Marcel Winatschek

The Eighties Never Left

I don’t know why Fulale’s album covers work, but they do. This Melbourne artist took Drake, Rihanna, Kendrick Lamar, Taylor Swift, all the contemporary names, and dressed them in 80s packaging—the specific kind of neon and chrome and leather that only that decade managed. The covers don’t look ridiculous. They look like they should have existed.

That’s the weird part. You’d expect these artists to look out of place, anachronistic, a joke. But they don’t. Rihanna in 80s production design still reads as Rihanna. Drake still seems untouchable. The visual language changes—neon replaces LED, film grain replaces digital clarity—but the artists themselves don’t diminish. It’s like some core thing about what makes them matter transcends the era.

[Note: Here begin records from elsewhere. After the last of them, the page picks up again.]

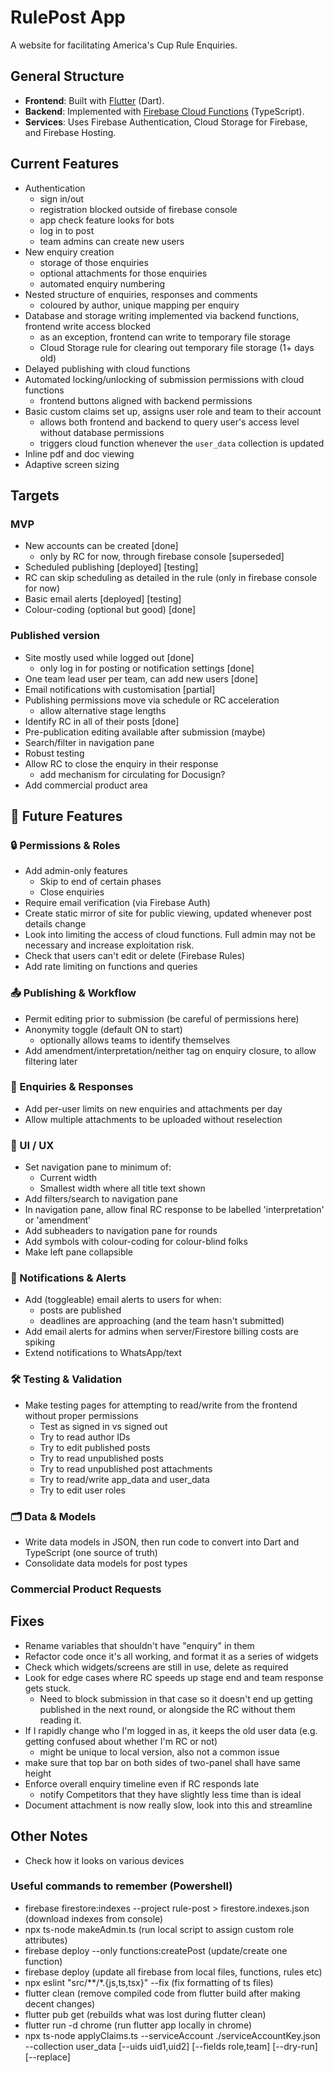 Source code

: # RulePost App
A website for facilitating America's Cup Rule Enquiries.

## General Structure
- **Frontend**: Built with [Flutter](https://flutter.dev/) (Dart).
- **Backend**: Implemented with [Firebase Cloud Functions](https://firebase.google.com/docs/functions) (TypeScript).
- **Services**: Uses Firebase Authentication, Cloud Storage for Firebase, and Firebase Hosting.

## Current Features
- Authentication
  - sign in/out
  - registration blocked outside of firebase console
  - app check feature looks for bots
  - log in to post
  - team admins can create new users
- New enquiry creation
  - storage of those enquiries
  - optional attachments for those enquiries
  - automated enquiry numbering
- Nested structure of enquiries, responses and comments
  - coloured by author, unique mapping per enquiry
- Database and storage writing implemented via backend functions, frontend write access blocked
  - as an exception, frontend can write to temporary file storage
  - Cloud Storage rule for clearing out temporary file storage (1+ days old)
- Delayed publishing with cloud functions
- Automated locking/unlocking of submission permissions with cloud functions
  - frontend buttons aligned with backend permissions
- Basic custom claims set up, assigns user role and team to their account
  - allows both frontend and backend to query user's access level without database permissions
  - triggers cloud function whenever the `user_data` collection is updated
- Inline pdf and doc viewing
- Adaptive screen sizing

## Targets

### MVP
- New accounts can be created [done]
  - only by RC for now, through firebase console [superseded]
- Scheduled publishing [deployed] [testing]
- RC can skip scheduling as detailed in the rule (only in firebase console for now)
- Basic email alerts [deployed] [testing]
- Colour-coding (optional but good) [done]

### Published version
- Site mostly used while logged out [done]
  - only log in for posting or notification settings [done]
- One team lead user per team, can add new users [done]
- Email notifications with customisation [partial]
- Publishing permissions move via schedule or RC acceleration
  - allow alternative stage lengths
- Identify RC in all of their posts [done]
- Pre-publication editing available after submission (maybe)
- Search/filter in navigation pane
- Robust testing
- Allow RC to close the enquiry in their response
  - add mechanism for circulating for Docusign?
- Add commercial product area

## 📌 Future Features

### 🔒 Permissions & Roles
- Add admin-only features  
  - Skip to end of certain phases  
  - Close enquiries  
- Require email verification (via Firebase Auth)
- Create static mirror of site for public viewing, updated whenever post details change
- Look into limiting the access of cloud functions. Full admin may not be necessary and increase exploitation risk.
- Check that users can't edit or delete (Firebase Rules)
- Add rate limiting on functions and queries

### 📤 Publishing & Workflow
- Permit editing prior to submission (be careful of permissions here)
- Anonymity toggle (default ON to start)  
  - optionally allows teams to identify themselves
- Add amendment/interpretation/neither tag on enquiry closure, to allow filtering later  

### 📑 Enquiries & Responses
- Add per-user limits on new enquiries and attachments per day  
- Allow multiple attachments to be uploaded without reselection

### 🎨 UI / UX
- Set navigation pane to minimum of:
  - Current width
  - Smallest width where all title text shown
- Add filters/search to navigation pane
- In navigation pane, allow final RC response to be labelled 'interpretation' or 'amendment'
- Add subheaders to navigation pane for rounds
- Add symbols with colour-coding for colour-blind folks
- Make left pane collapsible

### 📧 Notifications & Alerts
- Add (toggleable) email alerts to users for when:
  - posts are published
  - deadlines are approaching (and the team hasn't submitted)
- Add email alerts for admins when server/Firestore billing costs are spiking
- Extend notifications to WhatsApp/text

### 🛠 Testing & Validation
- Make testing pages for attempting to read/write from the frontend without proper permissions  
  - Test as signed in vs signed out  
  - Try to read author IDs  
  - Try to edit published posts  
  - Try to read unpublished posts  
  - Try to read unpublished post attachments
  - Try to read/write app_data and user_data
  - Try to edit user roles

### 🗂 Data & Models
- Write data models in JSON, then run code to convert into Dart and TypeScript (one source of truth)
- Consolidate data models for post types

### Commercial Product Requests

## Fixes
- Rename variables that shouldn't have "enquiry" in them
- Refactor code once it's all working, and format it as a series of widgets
- Check which widgets/screens are still in use, delete as required
- Look for edge cases where RC speeds up stage end and team response gets stuck. 
  - Need to block submission in that case so it doesn't end up getting published in the next round, or alongside the RC without them reading it.
- If I rapidly change who I'm logged in as, it keeps the old user data (e.g. getting confused about whether I'm RC or not)
  - might be unique to local version, also not a common issue
- make sure that top bar on both sides of two-panel shall have same height
- Enforce overall enquiry timeline even if RC responds late
  - notify Competitors that they have slightly less time than is ideal
- Document attachment is now really slow, look into this and streamline

## Other Notes
- Check how it looks on various devices

### Useful commands to remember (Powershell)
- firebase firestore:indexes --project rule-post > firestore.indexes.json (download indexes from console)
- npx ts-node makeAdmin.ts (run local script to assign custom role attributes)
- firebase deploy --only functions:createPost (update/create one function)
- firebase deploy (update all firebase from local files, functions, rules etc)
- npx eslint "src/**/*.{js,ts,tsx}" --fix (fix formatting of ts files)
- flutter clean (remove compiled code from flutter build after making decent changes)
- flutter pub get (rebuilds what was lost during flutter clean)
- flutter run -d chrome (run flutter app locally in chrome)
- npx ts-node applyClaims.ts --serviceAccount ./serviceAccountKey.json --collection user_data [--uids uid1,uid2] [--fields role,team] [--dry-run] [--replace]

The 80s have become this cultural default we all return to. Not because we’re actually nostalgic for them—most people weren’t alive then, or don’t remember them—but because the aesthetic is available. Fashion cycles through it constantly. Music producers sample it. Stranger Things made it feel like a lost world worth missing. But what Fulale’s work suggests is simpler: these artists would have been just as dominant in any era. The 80s filter isn’t making them better or worse. It’s just showing that Drake would have been Drake, whether the decade was the 2010s or the 1980s.

Maybe that’s all nostalgia is anyway—trying to imagine that something timeless was always timeless, even in moments we never lived through.